Jill Onesti, MDThe Society spent some time talking to SSO member and Chair of the Community Practice Surgeons Committee, Jill Onesti, MD, about her role as a cancer surgeon in the community practice setting. Having completed her surgical oncology fellowship program at The Ohio State University, she currently serves as the Medical Director of Surgical Oncology at Mercy Health Physician Partners in Grand Rapids, Michigan.

As a cancer surgeon in a community setting, Dr. Onesti faces different kinds of challenges that are not typical in the academic setting. For example, those in the community may not have as many subspecialists as one might find otherwise. She explains: “Previously general surgeons had been doing most of the cancer cases. When I started, our goal was to increase our cancer care. We added a HIPEC program, we’re adding a hepatic artery infusion program, and trying to increase our multidisciplinary approach upfront in areas such as liver cancer.  The collaborative work between surgical oncologists, general surgeons and medical oncologists seems to flow very well between each discipline.”

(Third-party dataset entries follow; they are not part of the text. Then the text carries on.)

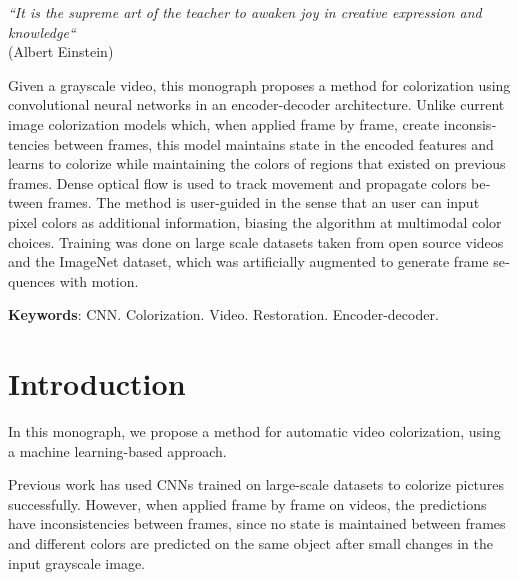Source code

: \documentclass[12pt,openright,oneside,a4paper,english]{abntex2}
\begin{document}
\begin{otherlanguage}{english}
\begin{epigrafe}
\begin{flushright}
\textit{``It is the supreme art of the teacher to awaken joy in creative expression and knowledge``}\\
(Albert Einstein)
\par\end{flushright}\end{epigrafe} %

\begin{resumo}
Given a grayscale video, this monograph proposes a method for colorization using convolutional neural networks in an encoder-decoder architecture. Unlike current image colorization models which, when applied frame by frame, create inconsistencies between frames, this model maintains state in the encoded features and learns to colorize while maintaining the colors of regions that existed on previous frames. Dense optical flow is used to track movement and propagate colors between frames. The method is user-guided in the sense that an user can input pixel colors as additional information, biasing the algorithm at multimodal color choices. Training was done on large scale datasets taken from open source videos and the ImageNet dataset, which was artificially augmented to generate frame sequences with motion.
\vspace{\onelineskip}

\noindent
\textbf{Keywords}: CNN. Colorization. Video. Restoration. Encoder-decoder.
\end{resumo}


\cleardoublepage
\listoffigures
\newpage
\listoftables
\newpage
\tableofcontents

\maketitle

\chapter{Introduction}
In this monograph, we propose a method for automatic video colorization, using a machine learning-based approach.

Previous work \cite{colorful} has used CNNs trained on large-scale datasets to colorize pictures successfully. However, when applied frame by frame on videos, the predictions have inconsistencies between frames, since no state is maintained between frames and different colors are predicted on the same object after small changes in the input grayscale image.


\end{otherlanguage}
\end{document}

As a cancer surgeon in a community setting, Dr. Onesti defines her top needs as staying up-to-date with the latest cancer research, techniques and the emphasis of her role in the community setting. Attending the SSO Annual Cancer Symposium has helped her stay current. Dr. Onesti has attended every Annual Cancer Symposium since joining as a senior resident; finding the education and networking opportunities valuable in how she approaches cancer care back home.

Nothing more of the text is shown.